Rev Paul Mahlangu had to read up about the role of women in the church because the topic was discussed in the classis. Problems with digital data made it difficult to work with the fulltime students. Distance students were doing better and they submitted assignments as Rev Paul could guide them, both from their study guides and with some WhatsApp discussions. He’s busy marking assignments and preparing lectures.
Dr Bryson Arthur contracted bronchitis soon after the beginning of the lockdown. Now he is healthy again and his online lectures have been successful. Copies of his new book, A Theology of Suffering, arrived from England, but remains locked-down.
Mr Jacques Malan was forced to learn to use digital methods like recording voice clips from his laptop and sending them by WhatsApp. He also prepared a new Focus module, including the study guide, the question bank and the assignment instructions.

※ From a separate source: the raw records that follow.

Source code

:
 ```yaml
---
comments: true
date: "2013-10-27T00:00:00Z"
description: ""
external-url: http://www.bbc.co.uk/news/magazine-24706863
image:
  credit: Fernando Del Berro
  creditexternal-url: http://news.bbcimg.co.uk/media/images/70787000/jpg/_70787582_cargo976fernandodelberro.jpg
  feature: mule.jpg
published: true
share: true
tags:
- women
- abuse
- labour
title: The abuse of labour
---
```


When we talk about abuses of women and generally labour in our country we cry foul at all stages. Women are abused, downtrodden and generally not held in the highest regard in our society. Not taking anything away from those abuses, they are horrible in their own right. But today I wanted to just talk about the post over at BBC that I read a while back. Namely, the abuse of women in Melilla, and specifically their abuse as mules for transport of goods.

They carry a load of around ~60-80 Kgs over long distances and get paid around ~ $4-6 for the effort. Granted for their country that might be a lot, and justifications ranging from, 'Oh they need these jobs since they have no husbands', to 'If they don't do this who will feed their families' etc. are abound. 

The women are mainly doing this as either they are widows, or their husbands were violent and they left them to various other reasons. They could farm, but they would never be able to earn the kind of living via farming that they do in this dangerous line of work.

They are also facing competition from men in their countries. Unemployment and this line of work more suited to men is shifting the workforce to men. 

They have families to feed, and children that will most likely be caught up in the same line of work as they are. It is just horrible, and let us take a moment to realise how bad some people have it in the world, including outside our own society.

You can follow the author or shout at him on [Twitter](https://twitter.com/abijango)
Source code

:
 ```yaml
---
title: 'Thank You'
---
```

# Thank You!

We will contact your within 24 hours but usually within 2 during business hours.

Dr Greg Philip was able to prepare his exam papers and memoranda. He prompted his students with emails and WhatsApp messages, telling them what they could still do and sending them resources. He set up a YouTube account and started recording and uploading video lectures for his students. It was a challenge and an interesting learning curve, even making his own wooden lectern.
Rev Glyn Williams’ mother-in-law passed away two days before lockdown after a five year battle with cancer. Dealing with her estate was a challenge. However, he was able to catch up on several projects, including writing material for two of the new higher certificate modules, updating forms, documents and procedures for distance groups. He also started to prepare a distance tutor training programme and commenced research studies for his MTh degree.
Dr Eben le Roux reports that he had a lovely, chaotic time with three daughters needing guidance with their schoolwork, entertaining his disruptive 4-year old and a teacher-wife who had to teach to 55 kids online. When contacting his students, the problem of suffering became a reality to him. He is thankful for Mukhanyo’s strong teamwork, collective wisdom and committed leadership.
Unfortunately about a third of all Mukhanyo’s campus-based students are at home in areas with limited network and connectivity issues. So we often had to use more unconventional “online” tools to work with them so that they can complete the semester.
As one lecturer concluded: “Despite everything, God has remained faithful and has continued to provide in many ways, physical and spiritual. Soli Deo Gloria.”